New York – March 28, 2024 – Lightning AI today announced the availability of Thunder, a source-to-source compiler for PyTorch designed for training and serving the latest generative AI models across multiple GPUs. Thunder is the culmination of two years of research on the next generation of deep learning compilers, built with support from NVIDIA.
Large model training can cost billions of dollars today because of the number of GPUs and the length of time it takes to train these models. Lack of high-performance optimization and profiling tools puts this scale of training out of reach for developers who don’t have the resources of a large technology company. Even at its early stage, Thunder achieves up to a 40% speed-up for training large LLMs, compared to unoptimized code in real-world scenarios. These speed-ups save weeks of training and lower training costs proportionally.

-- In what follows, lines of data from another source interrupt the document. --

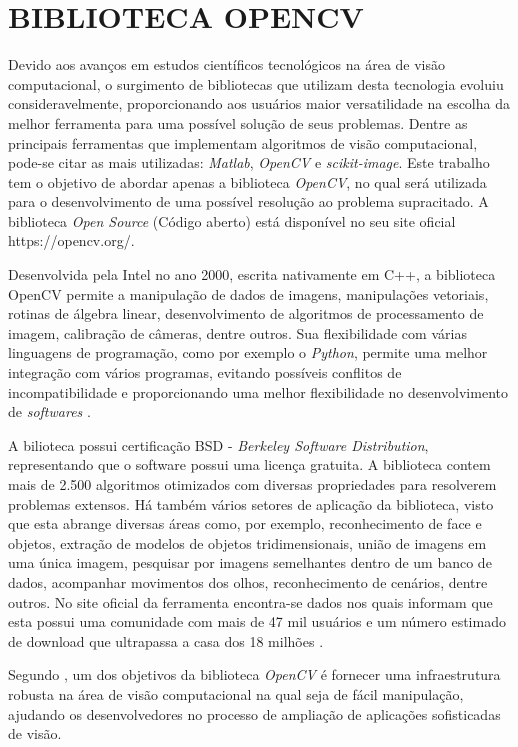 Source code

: \section{{BIBLIOTECA OPENCV}}

Devido aos avanços em estudos científicos tecnológicos na área de visão computacional, o surgimento de bibliotecas que utilizam desta tecnologia evoluiu consideravelmente, proporcionando aos usuários maior versatilidade na escolha da melhor ferramenta para uma possível solução de seus problemas. Dentre as principais ferramentas que implementam algoritmos de visão computacional, pode-se citar as mais utilizadas: \textit{Matlab}, \textit{OpenCV} e \textit{scikit-image}. Este trabalho tem o objetivo de abordar apenas a biblioteca \textit{OpenCV}, no qual será utilizada para o desenvolvimento de uma possível resolução ao problema supracitado. A biblioteca \textit{Open Source} (Código aberto) está disponível no seu site oficial https://opencv.org/.

Desenvolvida pela Intel no ano 2000, escrita nativamente em C++, a biblioteca OpenCV permite a manipulação de dados de imagens, manipulações vetoriais, rotinas de álgebra linear, desenvolvimento de algoritmos de processamento de imagem, calibração de câmeras, dentre outros. Sua flexibilidade com várias linguagens de programação, como por exemplo o \textit{Python}, permite uma melhor integração com vários programas, evitando possíveis conflitos de incompatibilidade e proporcionando uma melhor flexibilidade no desenvolvimento de \textit{softwares} \cite{BARBOZA2009}.

A bilioteca possui certificação BSD - \textit{Berkeley Software Distribution}, representando que o software possui uma licença gratuita. A biblioteca contem mais de 2.500 algoritmos otimizados com diversas propriedades para resolverem problemas extensos. Há também vários setores de aplicação da biblioteca, visto que esta abrange diversas áreas como, por exemplo, reconhecimento de face e objetos, extração de modelos de objetos tridimensionais, união de imagens em uma única imagem, pesquisar por imagens semelhantes dentro de um banco de dados, acompanhar movimentos dos olhos, reconhecimento de cenários, dentre outros. No site oficial da ferramenta encontra-se dados nos quais informam que esta possui uma comunidade com mais de 47 mil usuários e um número estimado de download que ultrapassa a casa dos 18 milhões \cite{CUNHA2013}.

Segundo , um dos objetivos da biblioteca \textit{OpenCV} é fornecer uma infraestrutura robusta na área de visão computacional na qual seja de fácil manipulação, ajudando os desenvolvedores no processo de ampliação de aplicações sofisticadas de visão.
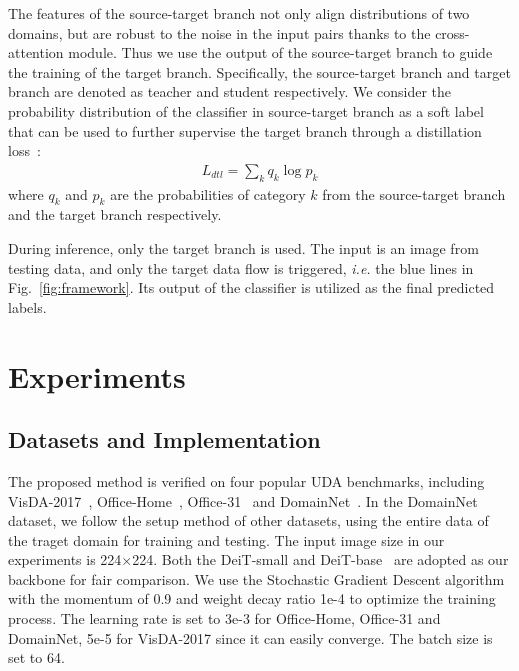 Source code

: \documentclass[dvipsnames, svgnames, x11names, table]{article} \usepackage{iclr2022_conference,times}
\begin{document}
\begin{spacing}{1.0}
The features of the source-target branch not only align distributions of two domains, but are robust to the noise in the input pairs thanks to the cross-attention module.
Thus we use the output of the source-target branch to guide the training of the target branch. Specifically, the source-target branch and target branch are denoted as teacher and student respectively. We consider the probability distribution of the classifier in source-target branch as a soft label that can be used to further supervise the target branch through a distillation loss~\citep{hinton2015distilling}:
\begin{gather}
L_{dtl}=\sum_kq_k\log p_k
\label{eq:distillloss}
\end{gather}
where $q_k$ and $p_k$ are the probabilities of category $k$ from the source-target branch and the target branch respectively.

During inference, only the target branch is used. The input is an image from testing data, and only the target data flow is triggered, \textit{i.e.} the blue lines in Fig.~\ref{fig:framework}. Its output of the classifier is utilized as the final predicted labels.





\section{Experiments}

\subsection{Datasets and Implementation}
The proposed method is verified on four popular UDA benchmarks, including VisDA-2017~\citep{visda2017}, Office-Home~\citep{venkateswara2017deep},
Office-31~\citep{saenko2010adapting}
and DomainNet~\citep{peng2019moment}.
In the DomainNet dataset, we follow the setup method of other datasets, using the entire data of the traget domain for training and testing.
The input image size in our experiments is 224$\times$224. Both the DeiT-small and DeiT-base~\citep{touvron2021training} are adopted as our backbone for fair comparison.
We use the Stochastic Gradient Descent algorithm with the momentum of 0.9 and weight decay ratio 1e-4 to optimize the training process.
The learning rate is set to 3e-3 for Office-Home, Office-31 and DomainNet, 5e-5 for VisDA-2017 since it can easily converge. The batch size is set to 64. 





\end{spacing}
\end{document}
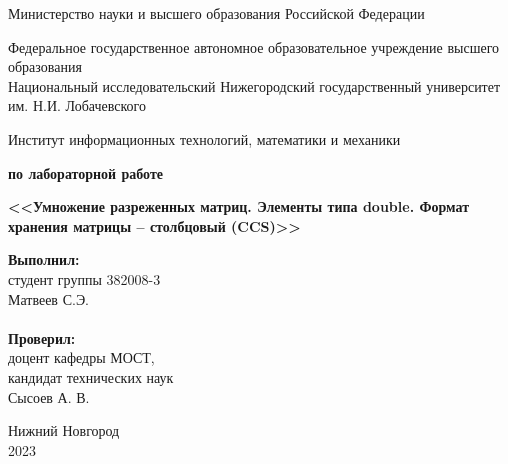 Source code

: \documentclass{report}
\begin{document}
\begin{titlepage}

\begin{center}
Министерство науки и высшего образования Российской Федерации
\end{center}

\begin{center}
Федеральное государственное автономное образовательное учреждение высшего образования \\
Национальный исследовательский Нижегородский государственный университет им. Н.И. Лобачевского
\end{center}

\begin{center}
Институт информационных технологий, математики и механики
\end{center}

\vspace{4em}

\begin{center}
\textbf{ по лабораторной работе} \\
\end{center}
\begin{center}
\textbf{\Large<<Умножение разреженных матриц. Элементы типа double. Формат хранения матрицы – столбцовый (CCS)>>} \\
\end{center}

\vspace{4em}

\newbox{\lbox}
\newlength{\maxl}
\setlength{\maxl}{\wd\lbox}
\hfill\parbox{7cm}{
\hspace*{5cm}\hspace*{-5cm}\textbf{Выполнил:} \\ студент группы 382008-3\\Матвеев С.Э.\\
\\
\hspace*{5cm}\hspace*{-5cm}\textbf{Проверил:}\\ доцент кафедры МОСТ, \\ кандидат технических наук \\ Сысоев А. В.\\
}
\vspace{\fill}

\begin{center} Нижний Новгород \\ 2023 \end{center}

\end{titlepage}
\end{document}
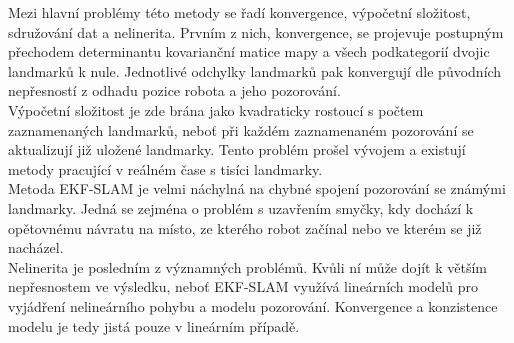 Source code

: \documentclass[11pt]{article}
\begin{document}
Mezi hlavní problémy této metody se řadí konvergence, výpočetní složitost, sdružování dat a nelinerita. Prvním z nich, konvergence, se projevuje postupným přechodem determinantu kovarianční matice mapy a všech podkategorií dvojic landmarků k nule. Jednotlivé odchylky landmarků pak konvergují dle původních nepřesností z odhadu pozice robota a jeho pozorování.\\
\indent Výpočetní složitost je zde brána jako kvadraticky rostoucí s počtem zaznamenaných landmarků, neboť při každém zaznamenaném pozorování se aktualizují již uložené landmarky. Tento problém prošel vývojem a existují metody pracující v reálném čase s tisíci landmarky.\\
\indent Metoda EKF-SLAM je velmi náchylná na chybné spojení pozorování se známými landmarky. Jedná se zejména o problém s uzavřením smyčky, kdy dochází k opětovnému návratu na místo, ze kterého robot začínal nebo ve kterém se již nacházel.\\
\indent Nelinerita je posledním z významných problémů. Kvůli ní může dojít k větším nepřesnostem ve výsledku, neboť EKF-SLAM využívá lineárních modelů pro vyjádření nelineárního pohybu a modelu pozorování. Konvergence a konzistence modelu je tedy jistá pouze v lineárním případě. 
\end{document}
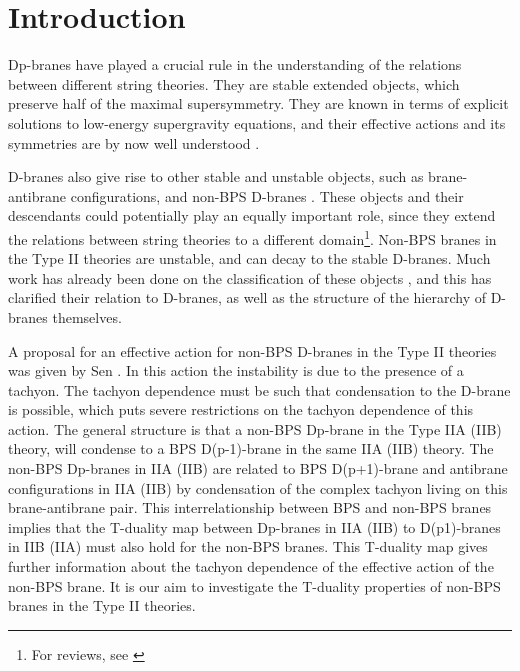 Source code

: \documentclass[12pt,a4paper]{article}
\begin{document}
\newpage

\pagestyle{plain}

\setcounter{section}{0}
\section{Introduction}

Dp-branes \cite{Po} have played a crucial rule in the understanding of
 the relations between different string theories. They are stable extended
 objects, which preserve half of the maximal supersymmetry. They are
 known in terms of explicit solutions to low-energy supergravity equations,
 and their effective actions and its symmetries are by now well
 understood \cite{Po2}.

D-branes also give rise to other stable and
 unstable objects, such as brane-antibrane configurations, and
 non-BPS D-branes  \cite{Sen1,Sen2,Sen3}.
 These objects and their descendants
 could potentially play an equally important role, since
 they extend the relations between string theories to a different
 domain\footnote{For reviews, see \cite{Sen4,Lerda, S1}}.
 Non-BPS branes in  the Type II theories are unstable,
 and can decay to the stable
 D-branes. Much work has already been done on the classification of these
 objects \cite{Wit1,Ho1},
 and this has clarified their relation to D-branes, as well
 as the structure of the hierarchy of D-branes themselves.

A proposal for an effective action for non-BPS D-branes in the Type II
 theories was given by Sen \cite{Sen5}.
 In this action the instability is due to the presence of a tachyon. The
 tachyon dependence must be such that condensation to the D-brane is
 possible, which puts severe restrictions on the tachyon dependence
 of this action. The general structure is that a non-BPS Dp-brane in
 the Type IIA (IIB) theory, will condense to a BPS
 D(p-1)-brane in the same IIA (IIB) theory. The non-BPS Dp-branes
 in IIA (IIB)  are related to BPS D(p+1)-brane and antibrane configurations
 in IIA (IIB) by condensation of the complex tachyon living on this
 brane-antibrane pair. This interrelationship between BPS and non-BPS branes
 implies that the T-duality map between Dp-branes in IIA (IIB) to
 D(p\myHighlight{$\pm$}\coordHE{}1)-branes in IIB (IIA) must also hold for the non-BPS branes.
 This T-duality map gives further information about the tachyon dependence
 of the effective action of the non-BPS brane. It is our aim to investigate
 the T-duality properties of non-BPS branes in the Type II theories.
\end{document}
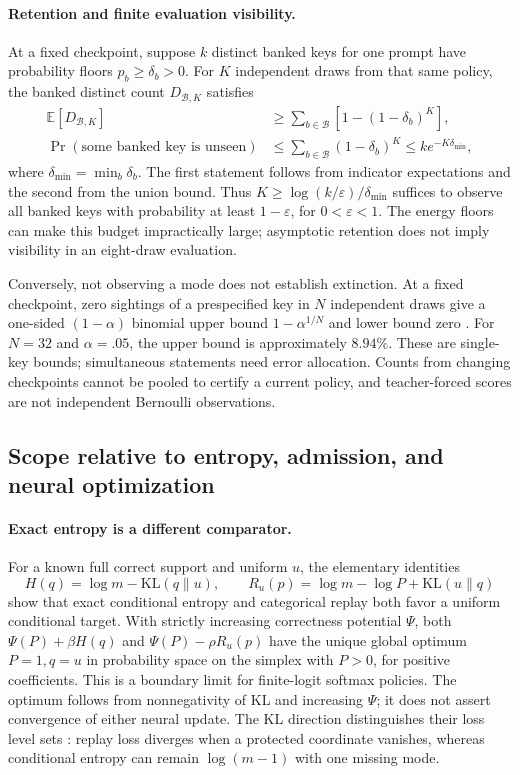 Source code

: \documentclass{article}
\newcommand{\1}{\mathbf 1}
\theoremstyle{remark}
\theoremstyle{definition}
\theoremstyle{plain}
\begin{document}
\paragraph{Retention and finite evaluation visibility.}
At a fixed checkpoint, suppose $k$ distinct banked keys for one prompt have
probability floors $p_b\ge\delta_b>0$. For $K$ independent draws from that
same policy, the banked distinct count $D_{\mathcal B,K}$ satisfies
\[
 \begin{aligned}
 \mathbb E[D_{\mathcal B,K}]
 &\ge\sum_{b\in\mathcal B}\left[1-(1-\delta_b)^K\right],\\
 \Pr(\text{some banked key is unseen})
 &\le\sum_{b\in\mathcal B}(1-\delta_b)^K
 \le k e^{-K\delta_{\min}},
 \end{aligned}
\]
where $\delta_{\min}=\min_b\delta_b$. The first statement follows from
indicator expectations and the second from the union bound. Thus
$K\ge\log(k/\varepsilon)/\delta_{\min}$ suffices to observe all banked keys
with probability at least $1-\varepsilon$, for $0<\varepsilon<1$.
The energy floors can make this budget impractically large; asymptotic
retention does not imply visibility in an eight-draw evaluation.

Conversely, not observing a mode does not establish extinction. At a fixed
checkpoint, zero sightings of a prespecified key in $N$ independent draws
give a one-sided $(1-\alpha)$ binomial upper bound
$1-\alpha^{1/N}$ and lower bound zero \citep{clopper1934binomial}. For
$N=32$ and $\alpha=.05$, the upper bound is approximately $8.94\%$.
These are single-key bounds; simultaneous statements need error allocation.
Counts from changing checkpoints cannot be pooled to certify a current
policy, and teacher-forced scores are not independent Bernoulli observations.

\subsection{Scope relative to entropy, admission, and neural optimization}
\label{app:theory-entropy}
\label{app:theory-entropy-comparison}

\paragraph{Exact entropy is a different comparator.}
For a known full correct support and uniform $u$, the elementary identities
\[
 H(q)=\log m-\mathrm{KL}(q\|u),\qquad
 R_u(p)=\log m-\log P+\mathrm{KL}(u\|q)
\]
show that exact conditional entropy and categorical replay both favor a
uniform conditional target. With strictly increasing correctness potential
$\Psi$, both $\Psi(P)+\beta H(q)$ and $\Psi(P)-\rho R_u(p)$ have the unique
global optimum $P=1,q=u$ in probability space on the simplex with $P>0$,
for positive coefficients. This is a boundary limit for finite-logit softmax
policies. The optimum follows from nonnegativity of KL and increasing
$\Psi$; it does not assert convergence of either neural update. The KL direction distinguishes their
loss level sets \citep{pereyra2017confidencepenalty,agarwal2021policygradient}:
replay loss diverges when a protected coordinate vanishes, whereas
conditional entropy can remain $\log(m-1)$ with one missing mode.
\end{document}
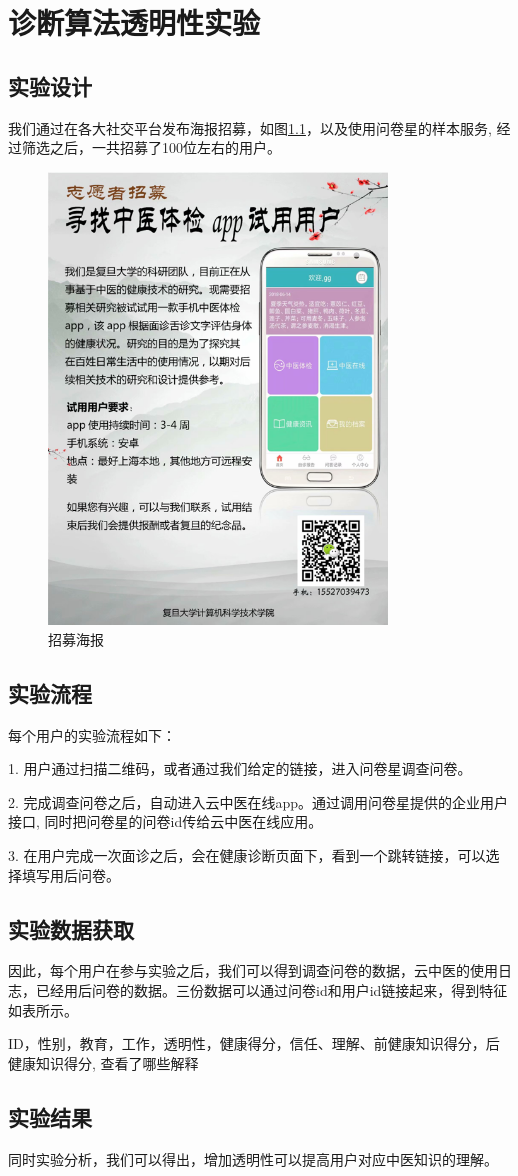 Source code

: \chapter{诊断算法透明性实验}

\section{实验设计}
我们通过在各大社交平台发布海报招募，如图\ref{fig:poster}，以及使用问卷星的样本服务, 经过筛选之后，一共招募了100位左右的用户。
\begin{figure}[htb]
    \centering
    \includegraphics[height=12cm]{images/poster.png}
    \caption{招募海报}
    \label{fig:poster}
\end{figure}
\section{实验流程}
每个用户的实验流程如下：

1. 用户通过扫描二维码，或者通过我们给定的链接，进入问卷星调查问卷。

2. 完成调查问卷之后，自动进入云中医在线app。通过调用问卷星提供的企业用户接口, 同时把问卷星的问卷id传给云中医在线应用。

3. 在用户完成一次面诊之后，会在健康诊断页面下，看到一个跳转链接，可以选择填写用后问卷。



\section{实验数据获取}
因此，每个用户在参与实验之后，我们可以得到调查问卷的数据，云中医的使用日志，已经用后问卷的数据。三份数据可以通过问卷id和用户id链接起来，得到特征如表所示。

ID，性别，教育，工作，透明性，健康得分，信任、理解、前健康知识得分，后健康知识得分, 查看了哪些解释

\section{实验结果}
同时实验分析，我们可以得出，增加透明性可以提高用户对应中医知识的理解。



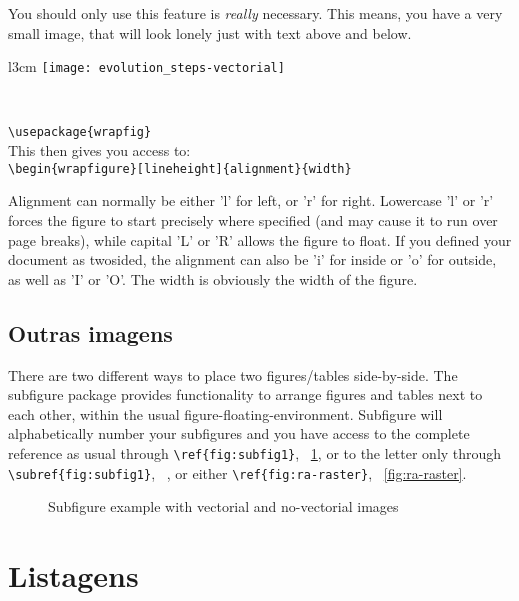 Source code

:  You should only use this feature is \emph{really} necessary. This means, you have a very small image, that will look lonely just with text above and below.

 \begin{wrapfigure}{l}{3cm}
   \centering
     \texttt{[image: evolution\_steps-vectorial]}
   \caption{Vectorial image}\
 \end{wrapfigure}	
 
 \noindent\verb!\usepackage{wrapfig}!\\
 This then gives you access to:\\
 \verb!\begin{wrapfigure}[lineheight]{alignment}{width}!
 
 Alignment can normally be either 'l' for left, or 'r' for right. Lowercase 'l' or 'r' forces the figure to start precisely where specified (and may cause it to run over page breaks), while capital 'L' or 'R' allows the figure to float. If you defined your document as twosided, the alignment can also be 'i' for inside or 'o' for outside, as well as 'I' or 'O'. The width is obviously the width of the figure. 
 
 
\subsection{Outras imagens} %
\label{ssec:floats_figures_and_captions}

 
There are two different ways to place two figures/tables side-by-side. The subfigure package provides functionality to arrange figures and tables next to each other, within the usual figure-floating-environment. Subfigure will alphabetically number your subfigures and you have access to the complete reference as usual through \verb!\ref{fig:subfig1}!, \figurename~\ref{fig:figura-completa}, or to the letter only through \verb!\subref{fig:subfig1}!, ~, or either \verb!\ref{fig:ra-raster}!,  \figurename~\ref{fig:ra-raster}.

\begin{figure}[H]
	\centering
\qquad\qquad
  \caption{Subfigure example with vectorial and no-vectorial images}
  \label{fig:figura-completa}
\end{figure}

\section{Listagens} %
\label{sec:listings}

In 2022, Lightning AI hired a group of expert PyTorch developers, with the ambitious goal of creating a next-generation deep learning system for PyTorch that could take advantage of the best-in-class executors and software like torch.compile; nvFuser, Apex, CUDA Deep Neural Network Library (cuDNN) – all three products from NVIDIA; and OpenAI’s Triton. The goal of Thunder was to allow developers to use all executors at once so that each executor could handle the mathematical operations it was best designed for. Lightning AI leveraged support from NVIDIA for the integration of NVIDIA’s best executors into Thunder.
The Thunder team is led by Dr. Thomas Viehmann, a pioneer in the deep learning field best known for his early work on PyTorch, his key contributions to TorchScript, and for making PyTorch work on mobile devices for the first time.
Today, Thunder is starting to be adopted by companies of all sizes to accelerate AI workloads. Thunder aims to make the highly specialized optimizations discovered by prominent programmers at organizations such as Open AI, Meta AI, and NVIDIA more accessible to the rest of the open-source community.
“What we are seeing is that customers aren’t using available GPUs to their full capacity, and are instead throwing more GPUs at the problem,” says Luca Antiga, Lightning AI’s CTO. “Thunder, combined with Lightning Studios and its profiling tools, allows customers to effectively utilize their GPUs as they scale their models to be larger and run faster. As the AI community embarks on training increasingly capable models spanning multiple modalities, getting the best GPU performance is of paramount importance. The combination of Thunder’s code optimization and Lightning Studios’ profiling and hardware management will allow them to fully leverage their compute without having to hire their own systems software and optimization experts.”
“NVIDIA accelerates every deep learning framework,” said Christian Sarofeen, Director of Deep Learning Frameworks at NVIDIA. “Thunder facilitates model development and research. Our collaboration with Lightning AI, to integrate NVIDIA technologies into Thunder, will help the AI community improve training efficiency on NVIDIA GPUs and lead to larger and more capable AI models.”
“I couldn’t be more thrilled for Lightning AI to lead the next wave of performance optimizations to make AI more open source and accessible. I’m especially excited to partner with Thomas, one of the giants in our field, to lead the development of Thunder,” says Lightning AI CEO and founder Will Falcon. “Thomas literally wrote the book on PyTorch. At Lightning AI, he will lead the upcoming performance breakthroughs we will make available to the PyTorch and Lightning AI community.”
Thunder will be made available open source under an Apache 2.0 license. Lightning Studios will offer first-class support for Thunder and native profiling tools that enable researchers and developers to easily pinpoint GPU memory and performance bottlenecks.
“Lightning Studios is quickly becoming the standard for not only new developers to build AI apps and train models but also for deep learning experts to understand their model performance in a way that is not possible on any other ML platform,” says Falcon.
Thunder is open source and freely available.
To use Lightning Studios, users can get started free without a credit card. They’ll get 15 free credits per month and can buy more credits as they go. For enterprise users, Lightning AI can be deployed on their cloud accounts and private infrastructure so they can train and deploy models on their private data securely.
There are four pricing tiers in Lightning Studios: a free level for individual developers; a pro level for engineers, researchers, and scientists; a teams level for startups and teams; and finally, for larger organizations in need of enterprise-grade AI, the enterprise level.